Goal of the exercise: I need the records below retyped exactly.

Dataset records
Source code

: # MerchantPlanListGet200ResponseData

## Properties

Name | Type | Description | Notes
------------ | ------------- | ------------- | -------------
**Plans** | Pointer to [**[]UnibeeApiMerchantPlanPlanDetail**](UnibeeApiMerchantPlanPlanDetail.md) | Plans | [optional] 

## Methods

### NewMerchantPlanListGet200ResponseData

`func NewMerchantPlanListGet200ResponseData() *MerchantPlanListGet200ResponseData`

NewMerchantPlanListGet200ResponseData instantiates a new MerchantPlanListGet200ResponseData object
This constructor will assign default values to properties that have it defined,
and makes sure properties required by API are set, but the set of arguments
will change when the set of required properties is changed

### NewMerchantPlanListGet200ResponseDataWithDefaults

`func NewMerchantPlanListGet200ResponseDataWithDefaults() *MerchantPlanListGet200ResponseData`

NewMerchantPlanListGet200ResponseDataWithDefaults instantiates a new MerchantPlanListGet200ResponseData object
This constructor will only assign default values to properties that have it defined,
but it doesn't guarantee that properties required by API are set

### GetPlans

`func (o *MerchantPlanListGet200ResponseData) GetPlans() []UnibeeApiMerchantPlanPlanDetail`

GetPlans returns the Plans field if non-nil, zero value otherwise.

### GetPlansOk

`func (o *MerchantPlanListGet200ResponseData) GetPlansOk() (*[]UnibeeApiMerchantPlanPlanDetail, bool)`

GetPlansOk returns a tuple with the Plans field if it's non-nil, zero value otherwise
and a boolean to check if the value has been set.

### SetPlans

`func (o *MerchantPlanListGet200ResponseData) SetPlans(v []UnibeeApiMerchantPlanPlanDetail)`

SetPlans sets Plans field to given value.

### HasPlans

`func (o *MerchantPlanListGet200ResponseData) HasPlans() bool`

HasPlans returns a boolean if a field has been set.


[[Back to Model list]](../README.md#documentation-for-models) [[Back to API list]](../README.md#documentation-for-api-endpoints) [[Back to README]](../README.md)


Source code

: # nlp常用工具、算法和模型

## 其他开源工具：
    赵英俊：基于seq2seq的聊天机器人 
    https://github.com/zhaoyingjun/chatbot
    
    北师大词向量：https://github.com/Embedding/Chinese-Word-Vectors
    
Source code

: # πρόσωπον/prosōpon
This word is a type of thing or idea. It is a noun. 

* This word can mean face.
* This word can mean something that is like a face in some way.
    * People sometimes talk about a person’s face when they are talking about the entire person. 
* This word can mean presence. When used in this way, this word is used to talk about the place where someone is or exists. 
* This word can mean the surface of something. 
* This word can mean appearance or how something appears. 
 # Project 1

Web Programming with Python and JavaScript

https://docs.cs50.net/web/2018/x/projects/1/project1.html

Reply:
Source code

: # MerchantPlanListGet200ResponseData

## Properties

Name | Type | Description | Notes
------------ | ------------- | ------------- | -------------
**Plans** | Pointer to [**[]UnibeeApiMerchantPlanPlanDetail**](UnibeeApiMerchantPlanPlanDetail.md) | Plans | [optional] 

## Methods

### NewMerchantPlanListGet200ResponseData

`func NewMerchantPlanListGet200ResponseData() *MerchantPlanListGet200ResponseData`

NewMerchantPlanListGet200ResponseData instantiates a new MerchantPlanListGet200ResponseData object
This constructor will assign default values to properties that have it defined,
and makes sure properties required by API are set, but the set of arguments
will change when the set of required properties is changed

### NewMerchantPlanListGet200ResponseDataWithDefaults

`func NewMerchantPlanListGet200ResponseDataWithDefaults() *MerchantPlanListGet200ResponseData`

NewMerchantPlanListGet200ResponseDataWithDefaults instantiates a new MerchantPlanListGet200ResponseData object
This constructor will only assign default values to properties that have it defined,
but it doesn't guarantee that properties required by API are set

### GetPlans

`func (o *MerchantPlanListGet200ResponseData) GetPlans() []UnibeeApiMerchantPlanPlanDetail`

GetPlans returns the Plans field if non-nil, zero value otherwise.

### GetPlansOk

`func (o *MerchantPlanListGet200ResponseData) GetPlansOk() (*[]UnibeeApiMerchantPlanPlanDetail, bool)`

GetPlansOk returns a tuple with the Plans field if it's non-nil, zero value otherwise
and a boolean to check if the value has been set.

### SetPlans

`func (o *MerchantPlanListGet200ResponseData) SetPlans(v []UnibeeApiMerchantPlanPlanDetail)`

SetPlans sets Plans field to given value.

### HasPlans

`func (o *MerchantPlanListGet200ResponseData) HasPlans() bool`

HasPlans returns a boolean if a field has been set.


[[Back to Model list]](../README.md#documentation-for-models) [[Back to API list]](../README.md#documentation-for-api-endpoints) [[Back to README]](../README.md)


Source code

: # nlp常用工具、算法和模型

## 其他开源工具：
    赵英俊：基于seq2seq的聊天机器人 
    https://github.com/zhaoyingjun/chatbot
    
    北师大词向量：https://github.com/Embedding/Chinese-Word-Vectors
    
Source code

: # πρόσωπον/prosōpon
This word is a type of thing or idea. It is a noun. 

* This word can mean face.
* This word can mean something that is like a face in some way.
    * People sometimes talk about a person’s face when they are talking about the entire person. 
* This word can mean presence. When used in this way, this word is used to talk about the place where someone is or exists. 
* This word can mean the surface of something. 
* This word can mean appearance or how something appears. 
 # Project 1

Web Programming with Python and JavaScript

https://docs.cs50.net/web/2018/x/projects/1/project1.html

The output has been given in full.